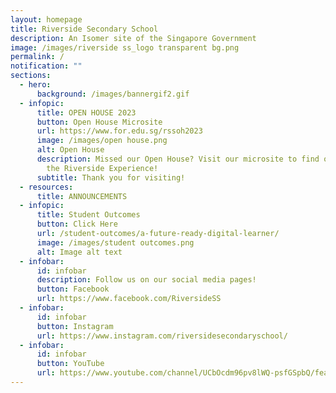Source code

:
 ```yaml
---
layout: homepage
title: Riverside Secondary School
description: An Isomer site of the Singapore Government
image: /images/riverside ss_logo transparent bg.png
permalink: /
notification: ""
sections:
  - hero:
      background: /images/bannergif2.gif
  - infopic:
      title: OPEN HOUSE 2023
      button: Open House Microsite
      url: https://www.for.edu.sg/rssoh2023
      image: /images/open house.png
      alt: Open House
      description: Missed our Open House? Visit our microsite to find out more about
        the Riverside Experience!
      subtitle: Thank you for visiting!
  - resources:
      title: ANNOUNCEMENTS
  - infopic:
      title: Student Outcomes
      button: Click Here
      url: /student-outcomes/a-future-ready-digital-learner/
      image: /images/student outcomes.png
      alt: Image alt text
  - infobar:
      id: infobar
      description: Follow us on our social media pages!
      button: Facebook
      url: https://www.facebook.com/RiversideSS
  - infobar:
      id: infobar
      button: Instagram
      url: https://www.instagram.com/riversidesecondaryschool/
  - infobar:
      id: infobar
      button: YouTube
      url: https://www.youtube.com/channel/UCbOcdm96pv8lWQ-psfGSpbQ/featured
---
```

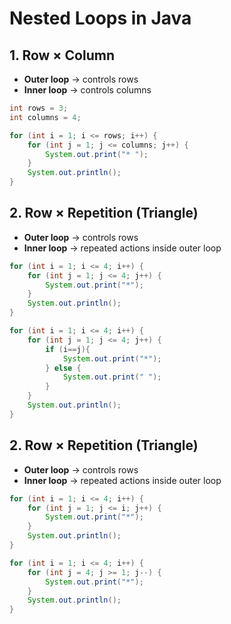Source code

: # Nested Loops in Java 

## 1. Row × Column
- **Outer loop** → controls rows 
- **Inner loop** → controls columns  



```java
int rows = 3;
int columns = 4;

for (int i = 1; i <= rows; i++) {       
    for (int j = 1; j <= columns; j++) { 
        System.out.print("* ");
    }
    System.out.println(); 
}
```
## 2. Row × Repetition (Triangle)

- **Outer loop** → controls rows 
- **Inner loop** → repeated actions inside outer loop

```java
for (int i = 1; i <= 4; i++) {
    for (int j = 1; j <= 4; j++) {
        System.out.print("*");
    }
    System.out.println();
}
```
```java
for (int i = 1; i <= 4; i++) {
    for (int j = 1; j <= 4; j++) {
        if (i==j){
            System.out.print("*");
        } else {
            System.out.print(" ");
        }
    }  
    System.out.println(); 
}
```
## 2. Row × Repetition (Triangle)

- **Outer loop** → controls rows 
- **Inner loop** → repeated actions inside outer loop

```java
for (int i = 1; i <= 4; i++) {
    for (int j = 1; j <= i; j++) {
        System.out.print("*");
    }
    System.out.println();
}
```

```java
for (int i = 1; i <= 4; i++) {
    for (int j = 4; j >= 1; j--) {
        System.out.print("*");
    }
    System.out.println();
}
```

---*---

-- BRIEF --
Look for the word "images". Copy out every line of the data that has it.

-- WORKED SOLUTION --
image: /images/riverside ss_logo transparent bg.png
      background: /images/bannergif2.gif
      image: /images/open house.png
      image: /images/student outcomes.png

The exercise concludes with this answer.